D A Ğ, K A R
V E
Ö T E S İ
Yoksulluk günah değildir.
HERBERT
Kar bir daha, bir daha savruldu önümüzde. Otobüsün ön camında gidip gelen silecek, cama yapışan karları iki yana itmeğe çalışıyordu. Ne yoldu be! Bu ne biçim yoldu! Ne biçim havaydı! Tanrı’nın insanlarına ceza vermek için bütün hıncıyla, bütün kızgınlığıyla rüzgârına, karına emir verdiği sanılabilirdi. Otobüsün tekerleklerindeki zincirler rüzgârın sesiyle karışarak bir haykırışa, bir iç çekişe, ağlayışa benzeyen gürültüler çıkarıyordu. Korku vardı otobüsün içindekilerde. Gözleri ileride bir yere çakılı, paltolarına sımsıkı sarınmış, bir şey, bilmedikleri, sezemedikleri bir şey bekliyor gibiydiler. Değişen her sese kulak veriyorlardı. Sanki o değişik sesteydi bekledikleri, korktukları. Sanki ansızın, hiç ummadıkları bir anda, önlerinde savrulan karın içinden o şey çıkıverecek, onlara ummadıkları kötülükleri edecekti…
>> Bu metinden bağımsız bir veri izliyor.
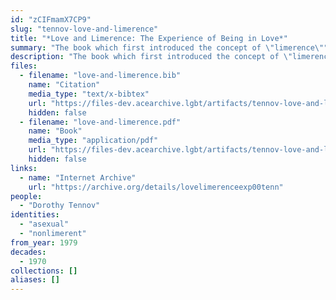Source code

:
 ```yaml
---
id: "zCIFmamX7CP9"
slug: "tennov-love-and-limerence"
title: "*Love and Limerence: The Experience of Being in Love*"
summary: "The book which first introduced the concept of \"limerence\""
description: "The book which first introduced the concept of \"limerence,\" in which the author explains that nonlimerence may include not experiencing sexual attraction"
files:
  - filename: "love-and-limerence.bib"
    name: "Citation"
    media_type: "text/x-bibtex"
    url: "https://files-dev.acearchive.lgbt/artifacts/tennov-love-and-limerence/love-and-limerence.bib"
    hidden: false
  - filename: "love-and-limerence.pdf"
    name: "Book"
    media_type: "application/pdf"
    url: "https://files-dev.acearchive.lgbt/artifacts/tennov-love-and-limerence/love-and-limerence.pdf"
    hidden: false
links:
  - name: "Internet Archive"
    url: "https://archive.org/details/lovelimerenceexp00tenn"
people:
  - "Dorothy Tennov"
identities:
  - "asexual"
  - "nonlimerent"
from_year: 1979
decades:
  - 1970
collections: []
aliases: []
---
```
Bolu Dağı derlerdi buraya. Kışın buradan geçiş her zaman korku verirdi şoföre, yolculara. ‘’Şurayı geçsek vardık sayılır!’’ diye konuşurlardı çoğu kez. Öyle olurdu da. Orayı aşınca yolun nasıl geçtiği belli olmazdı. O korku sonrası rahatlığı, yolcuları neşelendirir; güler, konuşurlardı. Ama bu dağı geçmeliydi. Bu dağ kötüydü. Biliyorlardı; katildi de… Köroğlu da yaşamış buralarda. Ama kışın yaşadığını düşünmezlerdi Köroğlu’nun. Öyle adam kışın buralara gelir miydi? Böyle kışta kıyamette!..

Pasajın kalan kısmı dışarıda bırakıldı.